The fence into Seth’s backyard.
Seth spits onto the grass, his stomach sour. He had opened the door to the man. No matter what happens in the rest of his life, he will always have opened that door.
It wasn’t your fault,
Gudmund had said.
You were eight.
And oh, how Seth wanted to believe him.
He stares into the darkness, up toward where the prisoner had entered Seth’s life and taken Owen from it, returning him injured and broken.
Seth is angry now, remembering it.
Angry, and suddenly a whole lot less afraid.
He steps into the square and heads for the door where the Driver emerged.
It looks the same as the doors in the other buildings. No light comes from any crack or seam, nor through the windows on either side. Seth holds the torch up as he approaches, ready to swing it if he must at anything that might sneak up on him.
But there’s nothing, still. Just empty space and silence. All those barred windows looking down on him. Deserted, dirty buildings watching his progress.
The door is up a few steps and recessed a little, and as he moves to it, the moon is angled so that he’s stepping into shadow. He hits the torch a few more times, fruitlessly, then feels around in the darkness for some kind of handle on the door, finding one, never expecting in a million years –
It opens.
With a simple click of a lever, the door swings under his touch, pulling outward with an easy silence that seems as strange as the smoothness of the van’s engine. If ever a door should creak loudly, it should be one on the front of a darkened, empty prison, but it glides open like something hydraulic and modern.
Before he’s ready, before he ever expected, Seth is standing in front of an open doorway.
A doorway so dark it might be an entry on to deepest space.
He thumps the torch again, but more out of nervous energy than expectation.
He squints, trying to see something,
anything
in the black.
But there really is just . . . emptiness.
Nothingness.
A blank on the world.
Seth goes back down the steps. He walks to the window to the right of the door and peeks inside. The shadows are deep here, too, but he can see a little bit, enough to suggest that this building is like the last one, corridors and cells and the dust of years.

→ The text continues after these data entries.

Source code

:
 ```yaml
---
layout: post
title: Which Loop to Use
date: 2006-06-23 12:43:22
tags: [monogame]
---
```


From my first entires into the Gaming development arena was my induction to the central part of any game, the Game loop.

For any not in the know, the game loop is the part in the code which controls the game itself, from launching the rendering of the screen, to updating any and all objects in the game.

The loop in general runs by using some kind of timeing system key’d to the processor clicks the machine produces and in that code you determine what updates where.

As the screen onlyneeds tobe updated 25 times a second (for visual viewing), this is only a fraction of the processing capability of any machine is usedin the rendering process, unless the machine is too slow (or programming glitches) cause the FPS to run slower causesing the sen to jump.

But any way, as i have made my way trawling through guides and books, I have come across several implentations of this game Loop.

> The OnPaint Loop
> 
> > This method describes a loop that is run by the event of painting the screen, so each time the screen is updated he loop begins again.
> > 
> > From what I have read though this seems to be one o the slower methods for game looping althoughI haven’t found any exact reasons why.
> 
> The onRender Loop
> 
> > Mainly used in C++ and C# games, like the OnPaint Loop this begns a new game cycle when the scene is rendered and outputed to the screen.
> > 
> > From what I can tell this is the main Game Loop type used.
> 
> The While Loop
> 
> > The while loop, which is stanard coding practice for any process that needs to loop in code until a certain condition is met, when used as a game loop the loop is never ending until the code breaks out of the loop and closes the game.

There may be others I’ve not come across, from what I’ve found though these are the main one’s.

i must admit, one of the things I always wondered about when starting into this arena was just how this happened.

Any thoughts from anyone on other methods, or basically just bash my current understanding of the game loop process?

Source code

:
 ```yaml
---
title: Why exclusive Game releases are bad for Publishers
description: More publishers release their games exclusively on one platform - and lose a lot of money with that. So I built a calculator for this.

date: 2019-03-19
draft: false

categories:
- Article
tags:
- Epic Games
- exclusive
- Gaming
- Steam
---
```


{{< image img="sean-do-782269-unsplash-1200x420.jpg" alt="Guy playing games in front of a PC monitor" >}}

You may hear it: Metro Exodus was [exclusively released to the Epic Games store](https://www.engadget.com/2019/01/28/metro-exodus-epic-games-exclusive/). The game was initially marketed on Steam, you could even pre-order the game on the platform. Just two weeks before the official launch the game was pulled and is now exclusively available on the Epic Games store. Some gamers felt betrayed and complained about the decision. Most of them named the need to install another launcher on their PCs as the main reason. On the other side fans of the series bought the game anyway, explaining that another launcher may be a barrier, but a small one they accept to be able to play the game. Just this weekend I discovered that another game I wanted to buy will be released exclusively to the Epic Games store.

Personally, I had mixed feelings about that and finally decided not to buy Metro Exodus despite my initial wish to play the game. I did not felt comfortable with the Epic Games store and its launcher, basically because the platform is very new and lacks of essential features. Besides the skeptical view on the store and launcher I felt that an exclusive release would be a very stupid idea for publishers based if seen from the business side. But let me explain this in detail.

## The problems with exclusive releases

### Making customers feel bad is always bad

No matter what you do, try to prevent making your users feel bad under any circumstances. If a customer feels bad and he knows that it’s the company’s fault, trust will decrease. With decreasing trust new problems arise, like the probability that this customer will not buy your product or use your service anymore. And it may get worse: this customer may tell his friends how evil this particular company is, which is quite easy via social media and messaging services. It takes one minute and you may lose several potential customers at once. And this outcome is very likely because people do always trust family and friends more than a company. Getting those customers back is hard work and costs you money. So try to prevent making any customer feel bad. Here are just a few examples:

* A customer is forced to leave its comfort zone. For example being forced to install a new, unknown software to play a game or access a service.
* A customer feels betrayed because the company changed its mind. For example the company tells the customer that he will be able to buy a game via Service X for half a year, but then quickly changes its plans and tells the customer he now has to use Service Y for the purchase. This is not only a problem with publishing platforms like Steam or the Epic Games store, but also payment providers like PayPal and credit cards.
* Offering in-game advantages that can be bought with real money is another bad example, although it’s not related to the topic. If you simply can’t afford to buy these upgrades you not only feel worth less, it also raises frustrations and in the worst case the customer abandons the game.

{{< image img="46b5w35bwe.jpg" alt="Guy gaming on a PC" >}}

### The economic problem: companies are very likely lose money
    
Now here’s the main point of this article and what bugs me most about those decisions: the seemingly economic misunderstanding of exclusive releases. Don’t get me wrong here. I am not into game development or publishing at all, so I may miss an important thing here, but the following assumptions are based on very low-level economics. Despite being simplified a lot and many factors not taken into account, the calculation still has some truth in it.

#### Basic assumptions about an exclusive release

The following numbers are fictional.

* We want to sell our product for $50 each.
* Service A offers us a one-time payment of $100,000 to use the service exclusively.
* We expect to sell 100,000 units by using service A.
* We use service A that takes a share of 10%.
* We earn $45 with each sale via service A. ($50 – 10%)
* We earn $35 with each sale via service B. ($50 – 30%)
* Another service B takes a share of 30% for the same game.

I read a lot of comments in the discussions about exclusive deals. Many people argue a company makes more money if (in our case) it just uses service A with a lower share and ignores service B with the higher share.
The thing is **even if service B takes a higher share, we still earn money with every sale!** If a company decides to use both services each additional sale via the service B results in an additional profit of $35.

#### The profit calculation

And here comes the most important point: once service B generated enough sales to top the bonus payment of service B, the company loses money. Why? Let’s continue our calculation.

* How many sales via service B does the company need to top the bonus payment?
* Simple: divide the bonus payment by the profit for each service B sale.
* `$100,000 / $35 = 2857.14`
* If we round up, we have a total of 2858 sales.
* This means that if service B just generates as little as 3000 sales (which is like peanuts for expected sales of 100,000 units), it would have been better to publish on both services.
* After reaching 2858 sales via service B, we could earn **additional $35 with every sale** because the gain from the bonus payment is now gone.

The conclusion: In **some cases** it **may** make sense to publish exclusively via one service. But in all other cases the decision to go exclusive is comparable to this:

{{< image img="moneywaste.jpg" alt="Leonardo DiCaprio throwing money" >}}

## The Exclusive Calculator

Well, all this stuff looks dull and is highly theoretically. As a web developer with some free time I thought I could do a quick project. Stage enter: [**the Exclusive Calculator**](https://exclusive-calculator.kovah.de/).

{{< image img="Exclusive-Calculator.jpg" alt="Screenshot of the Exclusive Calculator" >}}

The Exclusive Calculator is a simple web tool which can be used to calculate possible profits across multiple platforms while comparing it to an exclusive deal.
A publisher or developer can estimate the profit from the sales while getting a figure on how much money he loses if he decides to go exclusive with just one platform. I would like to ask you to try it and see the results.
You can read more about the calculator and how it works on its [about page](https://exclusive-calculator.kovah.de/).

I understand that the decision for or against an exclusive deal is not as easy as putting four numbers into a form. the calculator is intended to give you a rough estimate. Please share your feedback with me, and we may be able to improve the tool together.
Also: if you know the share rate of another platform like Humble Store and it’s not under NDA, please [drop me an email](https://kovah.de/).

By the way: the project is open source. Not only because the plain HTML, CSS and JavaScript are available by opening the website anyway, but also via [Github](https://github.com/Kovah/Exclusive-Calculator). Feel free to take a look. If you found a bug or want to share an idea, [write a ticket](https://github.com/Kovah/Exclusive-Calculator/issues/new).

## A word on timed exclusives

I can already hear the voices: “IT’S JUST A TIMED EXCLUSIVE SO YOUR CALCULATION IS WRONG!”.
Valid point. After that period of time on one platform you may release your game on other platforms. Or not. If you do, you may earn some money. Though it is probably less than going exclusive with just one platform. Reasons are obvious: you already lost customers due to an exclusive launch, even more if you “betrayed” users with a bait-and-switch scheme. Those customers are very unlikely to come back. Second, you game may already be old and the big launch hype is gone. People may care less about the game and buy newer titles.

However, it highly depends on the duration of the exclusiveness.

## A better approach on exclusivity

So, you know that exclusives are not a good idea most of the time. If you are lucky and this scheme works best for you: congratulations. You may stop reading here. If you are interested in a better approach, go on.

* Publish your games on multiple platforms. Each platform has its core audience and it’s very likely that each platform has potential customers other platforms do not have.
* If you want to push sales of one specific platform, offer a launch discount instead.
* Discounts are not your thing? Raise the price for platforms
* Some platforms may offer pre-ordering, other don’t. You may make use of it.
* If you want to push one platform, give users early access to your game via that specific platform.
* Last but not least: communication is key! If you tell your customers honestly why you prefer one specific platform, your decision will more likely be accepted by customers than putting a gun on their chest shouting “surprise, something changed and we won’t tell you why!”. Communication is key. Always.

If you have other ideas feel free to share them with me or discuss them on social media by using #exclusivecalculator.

But the doorway to the entrance is still just deepest black, unnaturally so, like the rules of light and space are suspended in that single rectangle.
He can see
nothing
beyond it.
“It’s a trick of the light,” he whispers to himself. “A trick of the moon.”
But he stands for a moment longer, the world holding its silent breath, the empty nothing of the doorway staring back at him.
He reaches for the anger in him again. The anger at the prisoner who just walked away from here and ruined everything. It helps. He goes back up the steps, nearing the darkness, nearing the doorway.
The silence is almost deafening now, so solid that Seth begins to almost doubt it. Surely he should hear
something.
A breeze. The shushing of blown grass down the hillside. A creak as the building settles.
But there is only this void. Waiting for him to step through.
There could be anything beyond it, anything at all. It could be an entryway to a whole other
world,
for all he knows –
“Which is stupid,” he whispers, still staring into the blackness.
But out here, alone, in the dark, his mind begins to reel with possibilities.
Because maybe this place is a journey.
And maybe this door is its final stop.
Because if there is death anywhere here, it can only be beyond this doorway.
Maybe it
is
this doorway.
And if this place really is a kind of hell, maybe you have to die to leave it.
Maybe it’s as simple as walking through a door.
As long as it’s the right door.
And almost without trying, he begins to think about that day on the beach –
No,
a voice in his head says.
No.
But still, he thinks of that day, that
last
day, when he had calmly walked into a freezing, wild ocean and had
un
calmly been battered to death against a rock.
And woken up here.
Stop this,
he thinks.
Stop it
–
But he thinks about this morning, too – though that it’s still the same day he left to go running toward Masons Hill seems ridiculous, it was weeks ago, lifetimes.